We are also proposing that compliance with the emission limits be
determined by measurement of the total sulfur concentration and
volumetric flow rate of the gas stream to the flare(s), followed by
calculation, using appropriate equations, of SO2 emitted per
3-hour period. The assumption is that when the gas stream is combusted
in a flare, all of the sulfur in the gas stream converts to
SO2 and is emitted to the atmosphere. Also, by knowing the
volumetric flow rate of the gas stream to the flare(s) we can determine
the SO2 emitted to the atmosphere over a specified
timeframe.
With respect to the volumetric flow rate monitoring systems, we
developed our proposed approach considering volumetric flow rate
monitoring requirements established at refinery flares in California
and Texas, vendor literature, technical articles, and information
gathered from discussions with vendors. (See reference documents KK
(Bay Area Air Quality Management District (BAAQMD)--documents related
to consideration of proposed new regulation 12, Rule 11 Flare
Monitoring at Petroleum Refineries); LL (final version of BAAQMD
Regulation 12, Miscellaneous Standards of Performance, Rule 11, Flare
Monitoring at Petroleum Refineries); BBB (South Coast Area Air Quality
Management District (SCAQMD)--documents related to consideration of
revisions to rule 1118, Control of Emissions From Refinery Flares); CCC
(final version of SCAQMD Rule 1118, Control of Emissions From Refinery
Flares); MM (Texas Natural Resource Conservation Commission, Chapter
115--Control of Air Pollution from Volatile Organic Compounds,
Subchapter H: Highly-Reactive Volatile Organic Compounds, Division 1:
Vent Gas Control); NN (Fluid Components International LLC (FCI), vendor
literature from www.fluidcomponents.com); OO (GE Sensing, vendor
literature); PP (``Why and How to measure flare gas'' from Flowmeter
Directory (www.flowmeterdirectory.com)); QQ (``Transit-time Ultrasonic
Flowmeters for Gases'' Presented at and Published in Part in the Proc.

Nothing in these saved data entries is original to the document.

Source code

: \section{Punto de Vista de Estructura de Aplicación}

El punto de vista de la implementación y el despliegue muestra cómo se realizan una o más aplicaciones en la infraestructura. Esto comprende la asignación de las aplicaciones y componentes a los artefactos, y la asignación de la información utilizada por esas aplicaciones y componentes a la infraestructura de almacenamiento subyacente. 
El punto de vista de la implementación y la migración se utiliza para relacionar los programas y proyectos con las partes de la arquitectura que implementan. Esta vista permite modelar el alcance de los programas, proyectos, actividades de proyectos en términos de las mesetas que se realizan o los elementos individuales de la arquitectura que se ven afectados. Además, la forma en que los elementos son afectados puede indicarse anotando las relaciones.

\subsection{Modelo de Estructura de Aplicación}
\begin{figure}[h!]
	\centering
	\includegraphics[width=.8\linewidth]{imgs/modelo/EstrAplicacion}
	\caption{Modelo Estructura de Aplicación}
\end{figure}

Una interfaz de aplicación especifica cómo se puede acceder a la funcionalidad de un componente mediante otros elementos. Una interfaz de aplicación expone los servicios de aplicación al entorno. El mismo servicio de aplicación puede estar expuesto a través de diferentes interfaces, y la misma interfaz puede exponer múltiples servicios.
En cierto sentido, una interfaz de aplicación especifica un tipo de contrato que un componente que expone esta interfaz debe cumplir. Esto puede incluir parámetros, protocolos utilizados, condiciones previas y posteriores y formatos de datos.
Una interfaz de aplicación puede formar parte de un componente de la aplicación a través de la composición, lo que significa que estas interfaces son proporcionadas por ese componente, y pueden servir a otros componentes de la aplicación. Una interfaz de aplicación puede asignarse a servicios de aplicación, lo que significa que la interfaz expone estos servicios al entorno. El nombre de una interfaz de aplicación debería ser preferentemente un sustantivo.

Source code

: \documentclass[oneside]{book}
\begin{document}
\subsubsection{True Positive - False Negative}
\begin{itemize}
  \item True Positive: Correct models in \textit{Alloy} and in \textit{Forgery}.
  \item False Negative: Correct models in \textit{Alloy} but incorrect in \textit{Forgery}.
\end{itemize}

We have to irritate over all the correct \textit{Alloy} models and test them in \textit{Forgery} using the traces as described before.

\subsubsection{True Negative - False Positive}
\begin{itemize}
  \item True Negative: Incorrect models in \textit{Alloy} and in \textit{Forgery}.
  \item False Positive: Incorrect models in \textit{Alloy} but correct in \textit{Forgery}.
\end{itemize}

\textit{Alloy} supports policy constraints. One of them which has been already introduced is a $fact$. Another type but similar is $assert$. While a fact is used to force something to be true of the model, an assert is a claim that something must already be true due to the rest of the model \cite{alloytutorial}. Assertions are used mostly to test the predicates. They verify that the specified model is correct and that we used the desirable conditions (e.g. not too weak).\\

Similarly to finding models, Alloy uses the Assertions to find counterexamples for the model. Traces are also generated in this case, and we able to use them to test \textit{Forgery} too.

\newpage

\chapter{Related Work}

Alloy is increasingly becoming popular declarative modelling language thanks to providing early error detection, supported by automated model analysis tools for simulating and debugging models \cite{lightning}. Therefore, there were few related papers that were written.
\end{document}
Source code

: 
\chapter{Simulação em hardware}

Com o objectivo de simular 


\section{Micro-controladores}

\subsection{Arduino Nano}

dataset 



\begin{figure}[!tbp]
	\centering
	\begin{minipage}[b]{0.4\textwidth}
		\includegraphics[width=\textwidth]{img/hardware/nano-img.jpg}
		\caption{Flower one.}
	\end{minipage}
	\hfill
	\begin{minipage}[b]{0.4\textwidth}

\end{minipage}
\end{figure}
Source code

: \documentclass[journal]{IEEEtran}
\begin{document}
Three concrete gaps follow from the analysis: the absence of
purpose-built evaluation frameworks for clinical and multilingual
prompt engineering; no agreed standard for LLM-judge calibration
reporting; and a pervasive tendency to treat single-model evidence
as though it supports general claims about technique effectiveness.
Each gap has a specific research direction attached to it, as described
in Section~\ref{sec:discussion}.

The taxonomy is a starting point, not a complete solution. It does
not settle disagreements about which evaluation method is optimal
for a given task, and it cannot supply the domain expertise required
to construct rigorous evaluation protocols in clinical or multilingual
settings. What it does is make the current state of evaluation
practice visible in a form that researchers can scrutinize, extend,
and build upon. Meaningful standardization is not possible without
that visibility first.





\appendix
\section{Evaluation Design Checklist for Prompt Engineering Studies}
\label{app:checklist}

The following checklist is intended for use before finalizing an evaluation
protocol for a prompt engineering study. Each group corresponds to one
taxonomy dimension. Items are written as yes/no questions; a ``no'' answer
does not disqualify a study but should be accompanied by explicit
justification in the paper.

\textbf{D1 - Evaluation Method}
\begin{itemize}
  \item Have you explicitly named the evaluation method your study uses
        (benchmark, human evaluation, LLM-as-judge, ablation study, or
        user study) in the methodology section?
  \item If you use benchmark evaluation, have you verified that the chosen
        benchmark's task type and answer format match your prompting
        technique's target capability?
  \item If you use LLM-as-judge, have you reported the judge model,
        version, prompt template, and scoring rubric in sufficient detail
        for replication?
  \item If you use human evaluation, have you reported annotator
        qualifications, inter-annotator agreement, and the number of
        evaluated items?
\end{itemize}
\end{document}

41st Annual CGA (Canadian Gas Association) Gas Measurement School,
Grand Okanagan, Kelowna BC, Canada, June 4-6, 2002); RR (``Flare
Measurement `Best Practices' To Comply With National & Provincial
Regulations''); SS (``Ultrasonic Flowmeter Market is Expected to Grow
Strongly''); TT (Note to Billings/Laurel SO2 FIP File, April
7, 2004 Discussion with Peter Klorer, GE Infrastructure, Regarding
Panametrics Mass Flowmeter); HHH (Note to Billings/Laurel
SO2 FIP File, April 20, 2006 Discussion with Paul Calef, GE
Sensing, Regarding Flare Flowmeter).) Based on what is required
elsewhere and what we have learned from vendors and literature, we have
determined that there is reliable technology available to continuously
monitor and record the volumetric flow rate of the gas stream to a
flare. Therefore, we are proposing that sources install, calibrate,
maintain and operate a continuous flow monitoring system capable of
measuring the total volumetric flow of the gas stream that is combusted
in a flare in accordance with the specifications described below. The
flow monitoring system may require one or more flow monitoring devices
or flow measurements at one or more header locations if one monitor
cannot measure all of the volumetric flow to a flare.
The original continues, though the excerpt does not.